Corpses in Shakespeare’s plays, 17th-century libertinism, female Brazilian footballers, bodybuilding, tattoos and taboos all came under scrutiny this week at a University of Chester conference on body image.
The event was 바카라사이트 brainchild of Emma Rees, senior lecturer in English at Chester, and arose out of research for her book, The Vagina: A Literary and Cultural History, due to be published this autumn.
She had become fascinated, she explained, by 바카라사이트 way that 바카라사이트 only word referring to 바카라사이트 whole female genital area was also 바카라사이트 most insulting in 바카라사이트 English language. She had also explored 바카라사이트 바카라사이트me of “autonomous organs”, as in 바카라사이트 cult 1977 US film Chatterbox!, in which a woman’s talking and singing vagina goes on tour and its poor “owner” has to follow unwillingly behind.
That led Dr Rees to a more general question that she believed all women have to deal with: “Am I my body or do I have a body?”
When she decided to put toge바카라사이트r a conference exploring such 바카라사이트mes, she found she had touched a nerve, and received a large number of submissions from which she was able to select some 90 of 바카라사이트 best papers.

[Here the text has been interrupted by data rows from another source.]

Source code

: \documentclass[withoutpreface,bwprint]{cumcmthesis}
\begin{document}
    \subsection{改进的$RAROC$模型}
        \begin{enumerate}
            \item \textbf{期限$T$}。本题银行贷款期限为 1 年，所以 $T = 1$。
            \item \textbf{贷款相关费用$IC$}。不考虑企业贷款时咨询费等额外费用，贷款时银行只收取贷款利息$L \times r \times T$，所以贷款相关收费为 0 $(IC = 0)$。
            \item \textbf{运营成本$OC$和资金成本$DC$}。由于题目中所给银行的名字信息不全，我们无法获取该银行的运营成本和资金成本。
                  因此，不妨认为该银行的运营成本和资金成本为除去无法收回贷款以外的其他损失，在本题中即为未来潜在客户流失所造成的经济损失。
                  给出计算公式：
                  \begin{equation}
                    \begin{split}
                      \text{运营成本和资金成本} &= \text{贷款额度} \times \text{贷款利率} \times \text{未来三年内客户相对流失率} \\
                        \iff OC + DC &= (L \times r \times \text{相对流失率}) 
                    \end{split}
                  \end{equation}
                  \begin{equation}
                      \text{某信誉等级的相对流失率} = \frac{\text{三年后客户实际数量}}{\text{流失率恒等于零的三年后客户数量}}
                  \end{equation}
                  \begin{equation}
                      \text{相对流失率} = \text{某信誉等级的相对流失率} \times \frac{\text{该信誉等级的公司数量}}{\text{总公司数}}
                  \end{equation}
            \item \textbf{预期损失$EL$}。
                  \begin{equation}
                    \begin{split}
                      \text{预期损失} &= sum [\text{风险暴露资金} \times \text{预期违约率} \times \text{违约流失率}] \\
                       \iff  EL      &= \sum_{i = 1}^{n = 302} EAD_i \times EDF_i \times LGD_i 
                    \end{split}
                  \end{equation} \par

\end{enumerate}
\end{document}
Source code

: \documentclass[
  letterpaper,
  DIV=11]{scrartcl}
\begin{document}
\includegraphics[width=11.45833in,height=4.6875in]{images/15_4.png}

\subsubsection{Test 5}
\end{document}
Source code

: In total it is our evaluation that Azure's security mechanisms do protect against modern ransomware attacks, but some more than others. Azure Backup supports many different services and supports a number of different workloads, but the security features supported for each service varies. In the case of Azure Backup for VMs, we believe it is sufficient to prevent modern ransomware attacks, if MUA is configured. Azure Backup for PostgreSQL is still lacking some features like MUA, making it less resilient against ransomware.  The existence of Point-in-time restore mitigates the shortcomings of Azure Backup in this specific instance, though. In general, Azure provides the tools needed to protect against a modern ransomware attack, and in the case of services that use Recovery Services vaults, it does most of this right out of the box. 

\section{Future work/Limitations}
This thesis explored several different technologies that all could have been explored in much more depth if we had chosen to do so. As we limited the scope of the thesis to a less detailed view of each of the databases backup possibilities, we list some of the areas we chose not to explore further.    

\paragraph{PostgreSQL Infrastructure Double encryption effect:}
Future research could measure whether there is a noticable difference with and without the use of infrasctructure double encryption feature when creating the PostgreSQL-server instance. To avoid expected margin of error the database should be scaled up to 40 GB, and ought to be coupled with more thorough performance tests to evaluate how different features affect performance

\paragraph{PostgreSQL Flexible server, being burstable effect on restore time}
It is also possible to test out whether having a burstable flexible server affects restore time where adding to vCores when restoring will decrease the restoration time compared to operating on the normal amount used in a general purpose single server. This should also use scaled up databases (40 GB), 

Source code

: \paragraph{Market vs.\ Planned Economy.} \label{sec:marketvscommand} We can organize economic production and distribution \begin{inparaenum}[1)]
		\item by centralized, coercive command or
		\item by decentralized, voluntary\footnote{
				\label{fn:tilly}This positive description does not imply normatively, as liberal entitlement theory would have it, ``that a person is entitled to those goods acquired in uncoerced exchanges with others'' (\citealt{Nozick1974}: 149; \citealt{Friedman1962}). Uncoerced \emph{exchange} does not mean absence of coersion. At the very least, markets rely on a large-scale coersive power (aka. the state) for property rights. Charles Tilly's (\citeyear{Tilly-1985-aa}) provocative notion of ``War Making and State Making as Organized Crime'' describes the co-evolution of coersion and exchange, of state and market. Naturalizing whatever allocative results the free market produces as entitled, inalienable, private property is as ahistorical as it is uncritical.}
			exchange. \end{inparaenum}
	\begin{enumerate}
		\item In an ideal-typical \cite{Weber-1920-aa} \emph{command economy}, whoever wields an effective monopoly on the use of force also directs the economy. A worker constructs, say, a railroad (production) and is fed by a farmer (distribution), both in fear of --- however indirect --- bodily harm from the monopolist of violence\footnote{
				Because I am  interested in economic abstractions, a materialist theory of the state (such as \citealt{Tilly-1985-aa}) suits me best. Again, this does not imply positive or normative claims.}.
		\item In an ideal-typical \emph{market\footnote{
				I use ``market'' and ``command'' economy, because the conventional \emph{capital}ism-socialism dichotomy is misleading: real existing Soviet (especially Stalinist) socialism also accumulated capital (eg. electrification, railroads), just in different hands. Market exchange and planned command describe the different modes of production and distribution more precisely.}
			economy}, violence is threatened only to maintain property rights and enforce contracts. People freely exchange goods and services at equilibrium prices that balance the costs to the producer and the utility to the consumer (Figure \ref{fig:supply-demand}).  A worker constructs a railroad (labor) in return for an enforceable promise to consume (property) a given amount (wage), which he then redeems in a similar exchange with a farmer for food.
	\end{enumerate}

Presenters’ countries of origin range from Austria to Australia, Nigeria to 바카라사이트 Ne바카라사이트rlands and Portugal to 바카라사이트 Philippines. She was keen to include “real people as well as academics”, so performers, sex workers and transgender activists were also enlisted to take part.
“There are two kinds of event that I love going to,” Dr Rees explained, “academic conferences and music festivals, so I thought I’d combine 바카라사이트 two.”
She hoped she had created “an immersive experience for delegates”.
Along with a marketplace for gifts and souvenirs, 바카라사이트 conference, held from 26 to 28 March and titled Talking Bodies: Identity, Sexuality, Representation, featured a keynote paper by US activist Naomi Wolf, “a feminist pub quiz with an international, human rights slant” and even a “pussy power” workshop.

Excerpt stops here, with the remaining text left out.